Data shown:
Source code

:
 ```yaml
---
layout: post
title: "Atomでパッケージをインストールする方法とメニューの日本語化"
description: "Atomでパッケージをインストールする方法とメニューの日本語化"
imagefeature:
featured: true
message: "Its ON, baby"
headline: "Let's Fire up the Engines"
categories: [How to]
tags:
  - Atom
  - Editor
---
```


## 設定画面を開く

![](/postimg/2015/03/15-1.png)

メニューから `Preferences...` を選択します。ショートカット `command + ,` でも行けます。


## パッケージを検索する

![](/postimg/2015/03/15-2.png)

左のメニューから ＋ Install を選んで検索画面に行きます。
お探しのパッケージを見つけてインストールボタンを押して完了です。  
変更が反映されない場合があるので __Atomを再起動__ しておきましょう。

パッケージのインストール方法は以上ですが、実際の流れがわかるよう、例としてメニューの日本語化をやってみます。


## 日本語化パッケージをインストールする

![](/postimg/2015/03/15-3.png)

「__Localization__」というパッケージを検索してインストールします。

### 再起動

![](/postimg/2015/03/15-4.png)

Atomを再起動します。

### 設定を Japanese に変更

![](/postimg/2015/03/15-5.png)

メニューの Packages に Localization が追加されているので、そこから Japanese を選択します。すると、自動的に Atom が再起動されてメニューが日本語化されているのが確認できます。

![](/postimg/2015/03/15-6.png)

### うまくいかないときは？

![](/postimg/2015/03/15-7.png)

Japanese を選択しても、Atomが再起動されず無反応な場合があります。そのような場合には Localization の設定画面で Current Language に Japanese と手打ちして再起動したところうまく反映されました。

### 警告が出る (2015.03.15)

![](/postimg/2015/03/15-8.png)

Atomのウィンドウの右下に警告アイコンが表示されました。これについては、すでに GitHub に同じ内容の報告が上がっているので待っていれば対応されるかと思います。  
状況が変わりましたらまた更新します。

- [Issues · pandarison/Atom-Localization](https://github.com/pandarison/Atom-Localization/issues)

Activity:
Repeat the entries verbatim through the line with "## パッケージを検索する".

Response area:
Source code

:
 ```yaml
---
layout: post
title: "Atomでパッケージをインストールする方法とメニューの日本語化"
description: "Atomでパッケージをインストールする方法とメニューの日本語化"
imagefeature:
featured: true
message: "Its ON, baby"
headline: "Let's Fire up the Engines"
categories: [How to]
tags:
  - Atom
  - Editor
---
```


## 設定画面を開く

![](/postimg/2015/03/15-1.png)

メニューから `Preferences...` を選択します。ショートカット `command + ,` でも行けます。


## パッケージを検索する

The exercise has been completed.